# finding hyperbola vertices, ect.

• December 6th 2009, 07:03 PM
RenSully
finding hyperbola vertices, ect.
Find the vertices, foci, and the equations of the asymptotes of the hyperbola.
http://college.hmco.com/blackboard/t...s/hl2202_1.gif http://cengage.blackboard.com/images/spacer.gif

I am having trouble with this because I can't seem to find the right "a"

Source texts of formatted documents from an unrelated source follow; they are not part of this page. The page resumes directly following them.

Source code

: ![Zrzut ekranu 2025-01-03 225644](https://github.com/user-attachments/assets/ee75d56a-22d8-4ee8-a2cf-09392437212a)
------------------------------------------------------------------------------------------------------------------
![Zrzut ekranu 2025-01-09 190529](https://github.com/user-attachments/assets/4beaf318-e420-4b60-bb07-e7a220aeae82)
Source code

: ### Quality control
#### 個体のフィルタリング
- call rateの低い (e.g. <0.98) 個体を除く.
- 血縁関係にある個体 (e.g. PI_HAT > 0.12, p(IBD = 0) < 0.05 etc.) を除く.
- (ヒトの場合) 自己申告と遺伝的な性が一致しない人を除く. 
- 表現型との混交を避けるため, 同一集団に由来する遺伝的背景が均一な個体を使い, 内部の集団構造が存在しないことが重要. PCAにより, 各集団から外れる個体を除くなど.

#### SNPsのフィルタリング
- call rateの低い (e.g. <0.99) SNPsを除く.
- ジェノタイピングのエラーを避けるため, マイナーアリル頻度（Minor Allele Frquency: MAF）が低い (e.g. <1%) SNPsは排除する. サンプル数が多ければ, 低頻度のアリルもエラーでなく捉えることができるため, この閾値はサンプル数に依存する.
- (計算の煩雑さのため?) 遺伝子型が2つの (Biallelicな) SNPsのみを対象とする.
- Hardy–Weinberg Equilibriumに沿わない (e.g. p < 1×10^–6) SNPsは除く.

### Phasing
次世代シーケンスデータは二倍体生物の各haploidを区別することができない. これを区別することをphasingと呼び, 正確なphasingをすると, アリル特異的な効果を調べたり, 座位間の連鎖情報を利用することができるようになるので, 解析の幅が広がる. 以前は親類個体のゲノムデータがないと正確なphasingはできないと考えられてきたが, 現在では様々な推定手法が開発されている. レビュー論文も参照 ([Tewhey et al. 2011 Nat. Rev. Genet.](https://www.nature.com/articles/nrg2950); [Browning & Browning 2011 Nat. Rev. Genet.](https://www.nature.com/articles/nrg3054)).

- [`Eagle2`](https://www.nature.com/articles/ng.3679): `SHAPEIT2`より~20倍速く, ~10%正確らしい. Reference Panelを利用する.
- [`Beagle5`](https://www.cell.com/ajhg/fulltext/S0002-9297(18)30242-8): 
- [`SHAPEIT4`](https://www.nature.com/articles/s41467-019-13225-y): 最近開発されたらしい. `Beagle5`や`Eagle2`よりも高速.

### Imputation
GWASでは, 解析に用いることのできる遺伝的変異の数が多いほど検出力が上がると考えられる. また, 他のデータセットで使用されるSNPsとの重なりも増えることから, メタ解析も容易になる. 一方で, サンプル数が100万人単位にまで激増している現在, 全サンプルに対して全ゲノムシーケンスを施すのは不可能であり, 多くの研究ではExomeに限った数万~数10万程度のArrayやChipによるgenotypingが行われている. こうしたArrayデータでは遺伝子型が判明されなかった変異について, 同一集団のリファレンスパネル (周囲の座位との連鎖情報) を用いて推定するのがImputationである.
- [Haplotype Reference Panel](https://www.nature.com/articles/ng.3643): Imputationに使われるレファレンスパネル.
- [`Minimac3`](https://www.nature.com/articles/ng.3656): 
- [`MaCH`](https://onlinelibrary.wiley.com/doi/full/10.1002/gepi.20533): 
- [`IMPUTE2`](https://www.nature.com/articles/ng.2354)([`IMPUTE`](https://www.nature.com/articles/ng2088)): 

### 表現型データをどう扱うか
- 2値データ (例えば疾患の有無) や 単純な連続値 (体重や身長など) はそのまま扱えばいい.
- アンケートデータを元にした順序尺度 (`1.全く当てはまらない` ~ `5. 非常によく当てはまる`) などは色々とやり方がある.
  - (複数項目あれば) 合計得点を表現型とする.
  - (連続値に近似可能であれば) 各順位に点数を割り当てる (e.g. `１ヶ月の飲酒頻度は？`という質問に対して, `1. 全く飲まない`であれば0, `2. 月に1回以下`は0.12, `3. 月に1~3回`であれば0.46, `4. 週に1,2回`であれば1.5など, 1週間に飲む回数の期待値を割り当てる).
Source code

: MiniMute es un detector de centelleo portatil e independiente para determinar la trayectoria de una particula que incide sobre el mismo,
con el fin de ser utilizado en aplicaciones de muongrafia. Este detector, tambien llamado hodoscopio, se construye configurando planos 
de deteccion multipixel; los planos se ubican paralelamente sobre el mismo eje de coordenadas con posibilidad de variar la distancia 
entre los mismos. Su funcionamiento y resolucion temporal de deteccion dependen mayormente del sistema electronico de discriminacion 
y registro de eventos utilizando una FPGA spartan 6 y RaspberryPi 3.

When I put the equation in standard form would "a" be 1 or 9/1? and then when I get the vertices I use the equation: (h+a,k) and (h-a,k). So it would be (0+1,0) or (0+9,0) and neither of these are the correct answer.
• December 6th 2009, 07:10 PM
VonNemo19
Quote:

Originally Posted by RenSully
Find the vertices, foci, and the equations of the asymptotes of the hyperbola.
http://college.hmco.com/blackboard/t...s/hl2202_1.gif http://cengage.blackboard.com/images/spacer.gif

I am having trouble with this because I can't seem to find the right "a"

When I put the equation in standard form would "a" be 1 or 9/1? and then when I get the vertices I use the equation: (h+a,k) and (h-a,k). So it would be (0+1,0) or (0+9,0) and neither of these are the correct answer.

So you have
$9x^2-\frac{16}{9}y^2=1$

Then

$\frac{x^2}{\frac{1}{9}}-\frac{y^2}{\frac{9}{16}}=1$
and

$\frac{x^2}{(\frac{1}{3})^2}-\frac{y^2}{(\frac{3}{4})^2}=1$

Does this make any sense to you?
• December 6th 2009, 07:22 PM
RenSully
yes, absolutely! Thanks for reminding me. I didn't even think of it that way. I took college algebra 5 years ago so I am very rusty.